Axial flow valve in default (A) and engaged (B) positions. 1. airflow, from mouthpiece; 2. airflow, to bell; 3. valve tubing; 4. valve casing; 5. conical rotor; 6. input (a) and return (b) valve ports; 7. spindle axis of rotation.

Axial flow valves are an alternative for the traditional rotary valve found on trombones with valve attachments. Patented by Orla Ed Thayer in 1978, it uses a conical rotor with the spindle axis parallel to the tubing, and deflecting the direction of the airflow by only 28° or less. Several subsequent patents attempted to address its reliability and leakage problems using spring tensioners and lighter rotor materials, and a 2011 patent greatly improved the action, stability and reliability of the valve by mounting bearings at both ends of the rotor spindle.
Vincent Bach use this design for their "Infinity Valve" on their "AF" trombones, replacing the older Thayer design on their now discontinued "T" designation trombones.

===Hagmann valve===

Hagmann valve, in default (A) and engaged (B) positions, top (above) and side view (below). 1. air flow, from mouthpiece; 2. air flow, to bell; 3. air flow to and from valve tubing; 4. valve casing; 5. valve cap; 6. straight-path valve port; 7. valve ports, to tubing emerging at the top of the valve casing; 8. spindle axis of rotation.
 Source: Figs. 1A–1E (prior art), Shires Tru-Bore patent.

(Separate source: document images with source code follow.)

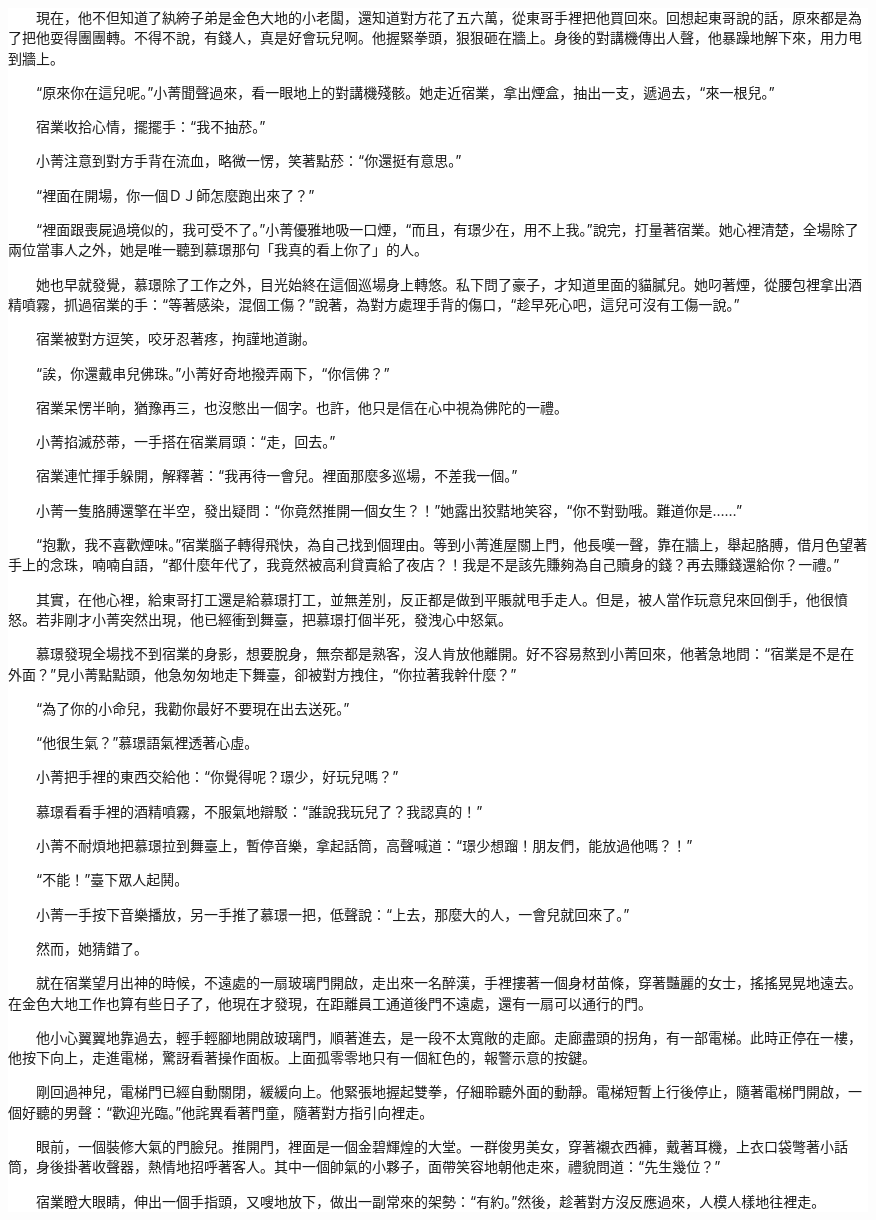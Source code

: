 　　現在，他不但知道了紈絝子弟是金色大地的小老闆，還知道對方花了五六萬，從東哥手裡把他買回來。回想起東哥說的話，原來都是為了把他耍得團團轉。不得不說，有錢人，真是好會玩兒啊。他握緊拳頭，狠狠砸在牆上。身後的對講機傳出人聲，他暴躁地解下來，用力甩到牆上。

　　“原來你在這兒呢。”小菁聞聲過來，看一眼地上的對講機殘骸。她走近宿業，拿出煙盒，抽出一支，遞過去，“來一根兒。”

　　宿業收拾心情，擺擺手：“我不抽菸。”

　　小菁注意到對方手背在流血，略微一愣，笑著點菸：“你還挺有意思。”

　　“裡面在開場，你一個ＤＪ師怎麼跑出來了？”

　　“裡面跟喪屍過境似的，我可受不了。”小菁優雅地吸一口煙，“而且，有璟少在，用不上我。”說完，打量著宿業。她心裡清楚，全場除了兩位當事人之外，她是唯一聽到慕璟那句「我真的看上你了」的人。

　　她也早就發覺，慕璟除了工作之外，目光始終在這個巡場身上轉悠。私下問了豪子，才知道里面的貓膩兒。她叼著煙，從腰包裡拿出酒精噴霧，抓過宿業的手：“等著感染，混個工傷？”說著，為對方處理手背的傷口，“趁早死心吧，這兒可沒有工傷一說。”

　　宿業被對方逗笑，咬牙忍著疼，拘謹地道謝。

　　“誒，你還戴串兒佛珠。”小菁好奇地撥弄兩下，“你信佛？”

　　宿業呆愣半晌，猶豫再三，也沒憋出一個字。也許，他只是信在心中視為佛陀的一禮。

　　小菁掐滅菸蒂，一手搭在宿業肩頭：“走，回去。”

　　宿業連忙揮手躲開，解釋著：“我再待一會兒。裡面那麼多巡場，不差我一個。”

　　小菁一隻胳膊還擎在半空，發出疑問：“你竟然推開一個女生？！”她露出狡黠地笑容，“你不對勁哦。難道你是……”

　　“抱歉，我不喜歡煙味。”宿業腦子轉得飛快，為自己找到個理由。等到小菁進屋關上門，他長嘆一聲，靠在牆上，舉起胳膊，借月色望著手上的念珠，喃喃自語，“都什麼年代了，我竟然被高利貸賣給了夜店？！我是不是該先賺夠為自己贖身的錢？再去賺錢還給你？一禮。”

　　其實，在他心裡，給東哥打工還是給慕璟打工，並無差別，反正都是做到平賬就甩手走人。但是，被人當作玩意兒來回倒手，他很憤怒。若非剛才小菁突然出現，他已經衝到舞臺，把慕璟打個半死，發洩心中怒氣。

　　慕璟發現全場找不到宿業的身影，想要脫身，無奈都是熟客，沒人肯放他離開。好不容易熬到小菁回來，他著急地問：“宿業是不是在外面？”見小菁點點頭，他急匆匆地走下舞臺，卻被對方拽住，“你拉著我幹什麼？”

　　“為了你的小命兒，我勸你最好不要現在出去送死。”

　　“他很生氣？”慕璟語氣裡透著心虛。

　　小菁把手裡的東西交給他：“你覺得呢？璟少，好玩兒嗎？”

　　慕璟看看手裡的酒精噴霧，不服氣地辯駁：“誰說我玩兒了？我認真的！”

　　小菁不耐煩地把慕璟拉到舞臺上，暫停音樂，拿起話筒，高聲喊道：“璟少想蹓！朋友們，能放過他嗎？！”

　　“不能！”臺下眾人起鬨。

　　小菁一手按下音樂播放，另一手推了慕璟一把，低聲說：“上去，那麼大的人，一會兒就回來了。”

　　然而，她猜錯了。

　　就在宿業望月出神的時候，不遠處的一扇玻璃門開啟，走出來一名醉漢，手裡摟著一個身材苗條，穿著豔麗的女士，搖搖晃晃地遠去。在金色大地工作也算有些日子了，他現在才發現，在距離員工通道後門不遠處，還有一扇可以通行的門。

　　他小心翼翼地靠過去，輕手輕腳地開啟玻璃門，順著進去，是一段不太寬敞的走廊。走廊盡頭的拐角，有一部電梯。此時正停在一樓，他按下向上，走進電梯，驚訝看著操作面板。上面孤零零地只有一個紅色的，報警示意的按鍵。

　　剛回過神兒，電梯門已經自動關閉，緩緩向上。他緊張地握起雙拳，仔細聆聽外面的動靜。電梯短暫上行後停止，隨著電梯門開啟，一個好聽的男聲：“歡迎光臨。”他詫異看著門童，隨著對方指引向裡走。

　　眼前，一個裝修大氣的門臉兒。推開門，裡面是一個金碧輝煌的大堂。一群俊男美女，穿著襯衣西褲，戴著耳機，上衣口袋彆著小話筒，身後掛著收聲器，熱情地招呼著客人。其中一個帥氣的小夥子，面帶笑容地朝他走來，禮貌問道：“先生幾位？”

　　宿業瞪大眼睛，伸出一個手指頭，又嗖地放下，做出一副常來的架勢：“有約。”然後，趁著對方沒反應過來，人模人樣地往裡走。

Several other designs of rotary valve have arisen from attempts to create air paths through the valve that avoid the tight kinks in the tubing caused by the traditional rotor ports. In the most widely adopted of these, the Hagmann valve, the rotor has three ports: one straight through, and two when the valve is engaged, which bend only 45° and arise through the top of the valve casing, instead of through the rotor plane. The S.E. Shires "Tru-Bore" valve is similar but uses a completely straight path in the default position, as well as simpler manufacturing and improved reliability. Earlier three-port valve designs, such as the Miller valve and the Selmer "K" valve, use a taller cylinder to deflect the air though two S-shaped knuckles, rather than emerging through the top of the valve casing.